Harmonics are created by sharp edges, ideally by very short pulse, the furthest a waveform can be from a smooth sine wave. Historically, this was done with a diode or two, in a configuration like this:

(These values are arbitrary, but these seem to work ok with most switching diodes)

As the diode moves from forward to reverse bias, it conducts in the reverse direction for a short while before abruptly snapping off, creating a falling edge of around a nanosecond even with a 1N4148.

A small inductor converts the rapid fall in current into a very sharp voltage pulse, resulting in harmonics up to hundreds of times the input frequency. The largest gotcha is that many inductors will act like capacitors at higher frequencies, sometimes even just at tens of MHz. I fixed this by adding a small hand-wound coil in parallel, but just using an RF suitable inductor to begin with will work fine.

It also takes quite a bit to drive the diodes, a few volts peak to peak from a 50 ohm source should do it.

Specialized “step recovery” diodes can conduct in reverse for quite a while, and snap off just a handful of pico seconds, creating strong harmonics up to hundreds of gigahertz. Similar circuits can also be built with just diode1, but those need a DC path on the input to bias it.

Many diodes are usable up to a few gigahertz, but the reverse transition time is usually not in the datasheet, so it will take some experimentation to find a particularly good one.
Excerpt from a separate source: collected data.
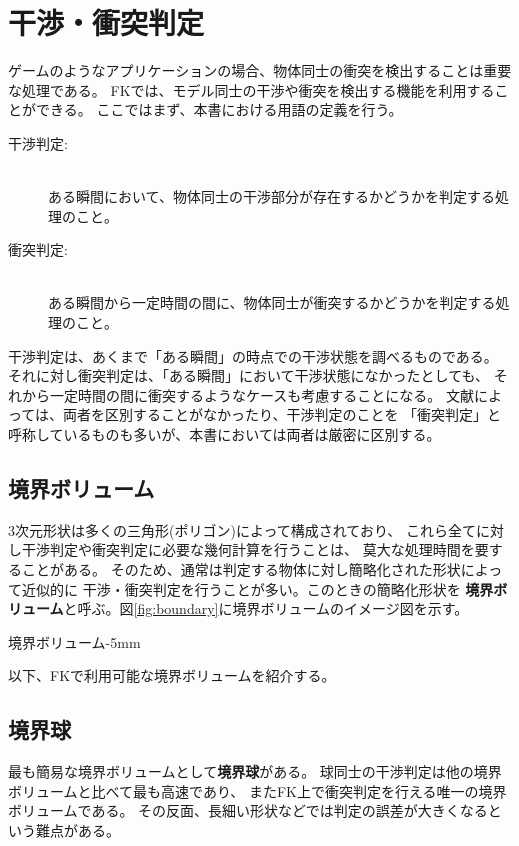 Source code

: \section{干渉・衝突判定}
ゲームのようなアプリケーションの場合、物体同士の衝突を検出することは重要な処理である。
FKでは、モデル同士の干渉や衝突を検出する機能を利用することができる。
ここではまず、本書における用語の定義を行う。
\begin{description}
 \item[干渉判定:] ~ \\
	ある瞬間において、物体同士の干渉部分が存在するかどうかを判定する処理のこと。

 \item[衝突判定:] ~ \\
	ある瞬間から一定時間の間に、物体同士が衝突するかどうかを判定する処理のこと。
\end{description}

干渉判定は、あくまで「ある瞬間」の時点での干渉状態を調べるものである。
それに対し衝突判定は、「ある瞬間」において干渉状態になかったとしても、
それから一定時間の間に衝突するようなケースも考慮することになる。
文献によっては、両者を区別することがなかったり、干渉判定のことを
「衝突判定」と呼称しているものも多いが、本書においては両者は厳密に区別する。

\subsection{境界ボリューム}
3次元形状は多くの三角形(ポリゴン)によって構成されており、
これら全てに対し干渉判定や衝突判定に必要な幾何計算を行うことは、
莫大な処理時間を要することがある。
そのため、通常は判定する物体に対し簡略化された形状によって近似的に
干渉・衝突判定を行うことが多い。このときの簡略化形状を
\textbf{境界ボリューム}と呼ぶ。図\ref{fig:boundary}に境界ボリュームのイメージ図を示す。

	{境界ボリューム}{-5mm}

以下、FKで利用可能な境界ボリュームを紹介する。

\subsection{境界球}
最も簡易な境界ボリュームとして\textbf{境界球}がある。
球同士の干渉判定は他の境界ボリュームと比べて最も高速であり、
またFK上で衝突判定を行える唯一の境界ボリュームである。
その反面、長細い形状などでは判定の誤差が大きくなるという難点がある。


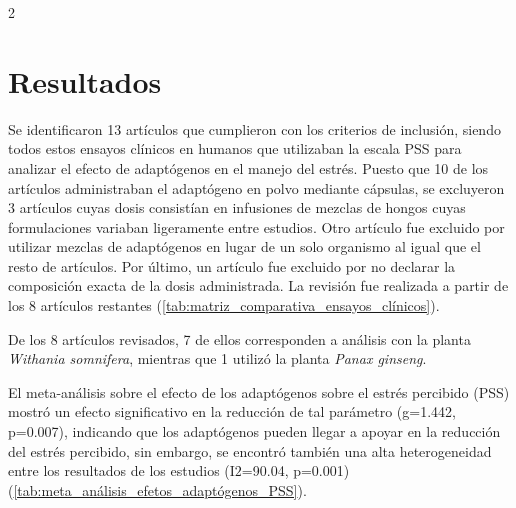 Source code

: \begin{multicols}{2}
\section{Resultados}

Se identificaron 13 artículos que cumplieron con los criterios de inclusión, siendo todos estos ensayos clínicos en humanos que utilizaban la escala PSS para analizar el efecto de adaptógenos en el manejo del estrés. Puesto que 10 de los artículos administraban el adaptógeno en polvo mediante cápsulas, se excluyeron 3 artículos cuyas dosis consistían en infusiones de mezclas de hongos cuyas formulaciones variaban ligeramente entre estudios. Otro artículo fue excluido por utilizar mezclas de adaptógenos en lugar de un solo organismo al igual que el resto de artículos. Por último, un artículo fue excluido por no declarar la composición exacta de la dosis administrada. La revisión fue realizada a partir de los 8 artículos restantes (\autoref{tab:matriz_comparativa_ensayos_clínicos}).

De los 8 artículos revisados, 7 de ellos corresponden a análisis con la planta \textit{Withania somnifera}, mientras que 1 utilizó la planta \textit{Panax ginseng}.

El meta-análisis sobre el efecto de los adaptógenos sobre el estrés percibido (PSS) mostró un efecto significativo en la reducción de tal parámetro (g=1.442, p=0.007), indicando que los adaptógenos pueden llegar a apoyar en la reducción del estrés percibido, sin embargo, se encontró también una alta heterogeneidad entre los resultados de los estudios (I$ {2}$=90.04, p=0.001) (\autoref{tab:meta_análisis_efetos_adaptógenos_PSS}).

\end{multicols}

    

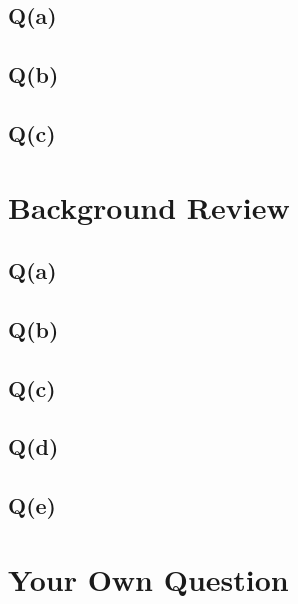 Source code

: \documentclass[11pt]{article}
\begin{document}
\subsection{Q(a)}

\subsection{Q(b)}

\subsection{Q(c)}

\pagebreak
\section{Background Review}

\subsection{Q(a)}

\subsection{Q(b)}

\subsection{Q(c)}

\subsection{Q(d)}

\subsection{Q(e)}

\pagebreak
\section{Your Own Question}
\end{document}
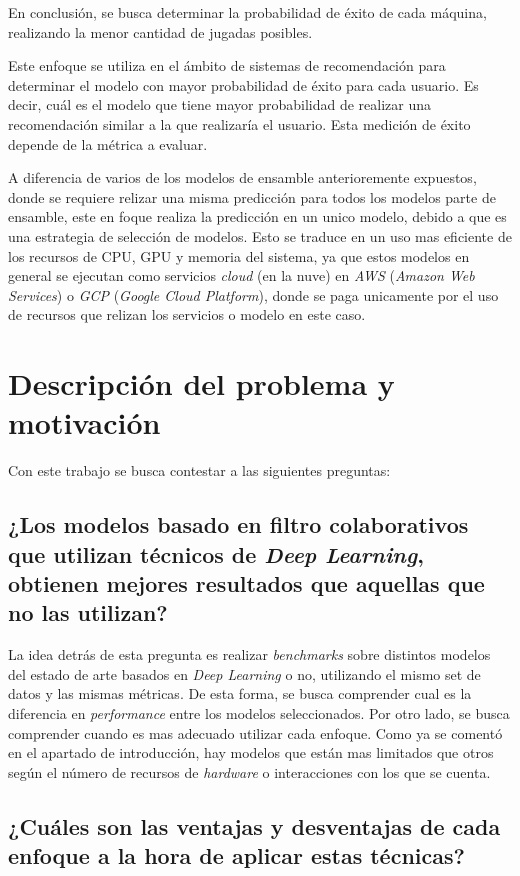 \documentclass[11pt,a4paper,twoside]{thesis}
\begin{document}
En conclusión, se busca determinar la probabilidad de éxito de cada máquina,
realizando la menor cantidad de jugadas posibles.

Este enfoque se utiliza en el ámbito de sistemas de recomendación para
determinar el modelo con mayor probabilidad de éxito para cada usuario. Es
decir, cuál es el modelo que tiene mayor probabilidad de realizar una
recomendación similar a la que realizaría el usuario. Esta medición de éxito
depende de la métrica a evaluar.

A diferencia de varios de los modelos de ensamble anterioremente expuestos,
donde se requiere relizar una misma predicción para todos los modelos parte de
ensamble, este en foque realiza la predicción en un unico modelo, debido a que
es una estrategia de selección de modelos. Esto se traduce en un uso mas
eficiente de los recursos de CPU, GPU y memoria del sistema, ya que estos
modelos en general se ejecutan como servicios \textit{cloud} (en la nuve) en
\textit{AWS} (\textit{Amazon Web Services}) o \textit{GCP} (\textit{Google
	Cloud Platform}), donde se paga unicamente por el uso de recursos que relizan
los servicios o modelo en este caso.

\clearpage
\section{Descripción del problema y motivación}

Con este trabajo se busca contestar a las siguientes preguntas:

\subsection{¿Los modelos basado en filtro colaborativos que utilizan técnicos de
	\textit{Deep Learning}, obtienen mejores resultados que aquellas que no las utilizan?}

La idea detrás de esta pregunta es realizar \textit{benchmarks} sobre distintos
modelos del estado de arte basados en \textit{Deep Learning} o no, utilizando
el mismo set de datos y las mismas métricas. De esta forma, se busca comprender
cual es la diferencia en \textit{performance} entre los modelos seleccionados.
Por otro lado, se busca comprender cuando es mas adecuado utilizar cada
enfoque. Como ya se comentó en el apartado de introducción, hay modelos que
están mas limitados que otros según el número de recursos de \textit{hardware}
o interacciones con los que se cuenta.

\subsection{¿Cuáles son las ventajas y desventajas de cada enfoque a la hora de aplicar estas técnicas?}
\end{document}

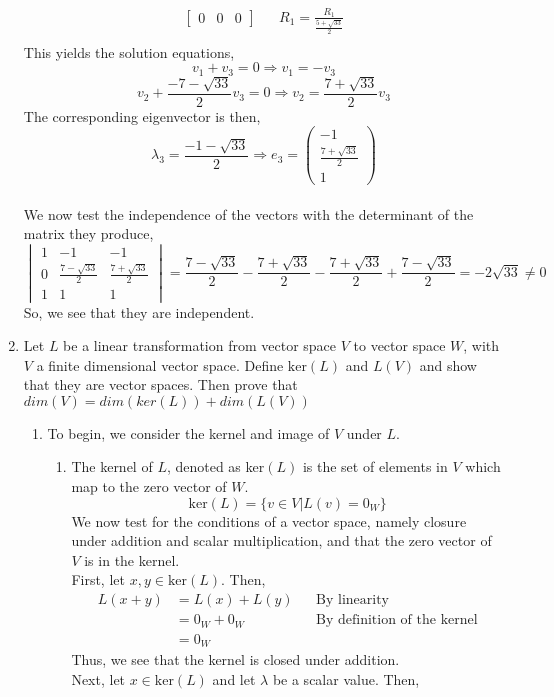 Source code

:\documentclass[letterpaper,10pt]{article}
\begin{document}
\begin{enumerate}
\begin{align*}
\begin{bmatrix}
0 & 0 & 0
\end{bmatrix} && R_1=\frac{R_1}{\frac{5+\sqrt{33}}{2}}\\
\end{align*}
This yields the solution equations,
\[v_1+v_3=0\Rightarrow v_1=-v_3\]
\[v_2+\frac{-7-\sqrt{33}}{2} v_3 = 0\Rightarrow v_2=\frac{7+\sqrt{33}}{2}v_3\]
The corresponding eigenvector is then,
\[\lambda_3=\frac{-1-\sqrt{33}}{2} \Rightarrow e_3=\begin{pmatrix}
-1\\\frac{7+\sqrt{33}}{2}\\1
\end{pmatrix}\]\\
We now test the independence of the vectors with the determinant of the matrix they produce,
\[\begin{vmatrix}
1 & -1 & -1\\
0 & \frac{7-\sqrt{33}}{2} & \frac{7+\sqrt{33}}{2}\\
1 & 1 & 1
\end{vmatrix}=\frac{7-\sqrt{33}}{2}-\frac{7+\sqrt{33}}{2}-\frac{7+\sqrt{33}}{2}+\frac{7-\sqrt{33}}{2}=-2\sqrt{33}\neq0\]
So, we see that they are independent.
\addtocounter{enumi}{1}
\newpage
\item Let $L$ be a linear transformation from vector space $V$ to vector space $W$, with $V$ a finite dimensional vector space. Define $\text{ker}(L)$ and $L(V)$ and show that they are vector spaces. Then prove that $dim(V)=dim(ker(L))+dim(L(V))$
\begin{enumerate}
\item To begin, we consider the kernel and image of $V$ under $L$.
\begin{enumerate}
\item The kernel of $L$, denoted as ker$(L)$ is the set of elements in $V$ which map to the zero vector of $W$.
\[\text{ker}(L)=\{v\in V\big| L(v)=0_W\}\]
We now test for the conditions of a vector space, namely closure under addition and scalar multiplication, and that the zero vector of $V$ is in the kernel.\\
First, let $x,y\in \text{ker}(L)$. Then,
\begin{align*}
L(x+y) &= L(x)+L(y) && \text{By linearity}\\
&= 0_W+0_W && \text{By definition of the kernel}\\
&= 0_W
\end{align*}
Thus, we see that the kernel is closed under addition.\\
Next, let $x\in \text{ker}(L)$ and let $\lambda$ be a scalar value. Then,

\end{enumerate}
\end{enumerate}
\end{enumerate}
\end{document}
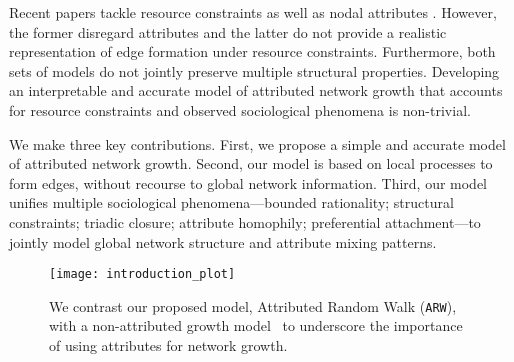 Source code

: Recent papers tackle resource constraints
\cite{mossa2002truncation,zeng2005construction,wang2009local} as well as nodal
attributes \cite{de2013scale,gong2012evolution}. However, the former disregard
attributes and the latter do not provide a realistic representation of edge
formation under resource constraints. Furthermore, both sets of models do not
jointly preserve multiple structural properties. Developing an interpretable and
accurate model of attributed network growth that accounts for resource constraints and observed sociological phenomena is non-trivial.

We make three key contributions.
First, we propose a simple and accurate model of attributed network growth.
Second, our model is based on local processes to form edges, without recourse to global network information.
Third, our model unifies multiple sociological phenomena---bounded rationality; structural constraints; triadic closure; attribute homophily; preferential attachment---to jointly  model global network structure and attribute mixing patterns.




\begin{figure}
	\centering
	\texttt{[image: introduction\_plot]}
    \caption{We contrast our proposed model, Attributed Random Walk (\texttt{ARW}), with a non-attributed growth model~\cite{holme2002growing} to underscore the importance of using attributes for network growth.}
	\label{fig:intro_plot}
  \vspace{-13pt}
\end{figure}




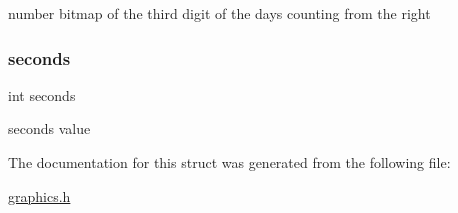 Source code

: number bitmap of the third digit of the days counting from the right 

\mbox{\label{struct_countdown_a77bd4f876bdc3afed5acdd936f775d34}} 
\subsubsection{\texorpdfstring{seconds}{seconds}}
{\footnotesize\ttfamily int seconds}



seconds value 



The documentation for this struct was generated from the following file\+:\begin{DoxyCompactItemize}
\item 
\hyperlink{graphics_8h}{graphics.\+h}\end{DoxyCompactItemize}
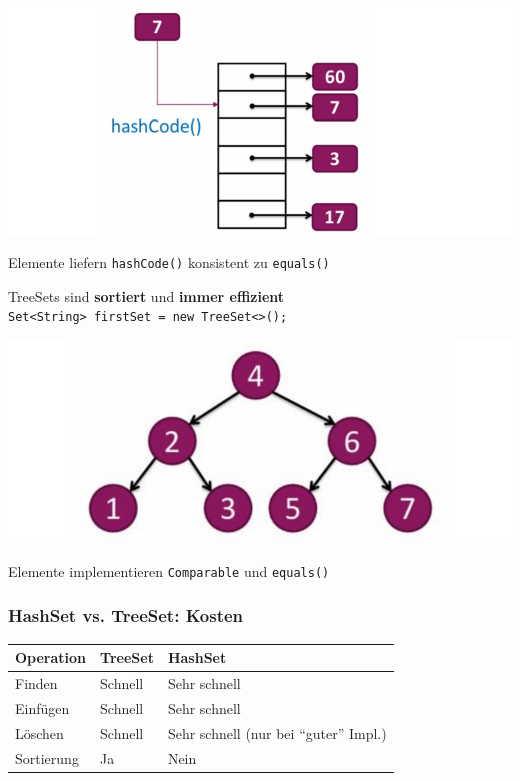 \begin{minipage}{0.5\columnwidth}
    \includegraphics[width=0.9\linewidth]{pictures/hashset.jpg}
\end{minipage}
\hfill
\begin{minipage}{0.45\columnwidth}
    Elemente liefern \verb|hashCode()| konsistent zu \verb|equals()|
\end{minipage}

TreeSets sind \textbf{sortiert} und \textbf{immer effizient}\\
\verb|Set<String> firstSet = new TreeSet<>();|

\begin{minipage}{0.5\columnwidth}
    \includegraphics[width=0.9\linewidth]{pictures/treeset.jpg}
\end{minipage}
\hfill
\begin{minipage}{0.45\columnwidth}
    Elemente implementieren \verb|Comparable| und \verb|equals()|
\end{minipage}

\subsubsection{HashSet vs. TreeSet: Kosten}
\begin{tabular}{l l l} \hline
    \textbf{Operation} & \textbf{TreeSet} & \textbf{HashSet }\\ \hline
    Finden      & \color{yellow!75!red} Schnell    & \color{green!80!black}Sehr schnell \\
    Einfügen    & \color{yellow!75!red} Schnell    & \color{green!80!black}Sehr schnell \\
    Löschen     & \color{yellow!75!red} Schnell    & \color{green!80!black}Sehr schnell (nur bei ``guter'' Impl.) \\
    Sortierung  & \color{green!80!black} Ja & \color{red}Nein                    \\
\end{tabular}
Even the best switching diodes will have comparatively weak output becuase the reverse recovery time is too short to allow very much current to flow in the reverse direction.

That said, even some random 1N4148’s generated harmonics up to 2 GHz, tapering (but sill usable) off above 1 GHz.

Nowadays, RF transistors capable of generating sub nanosecond rise times are really cheap, making such diode tricks rather obsolete, but I still think they’re neat.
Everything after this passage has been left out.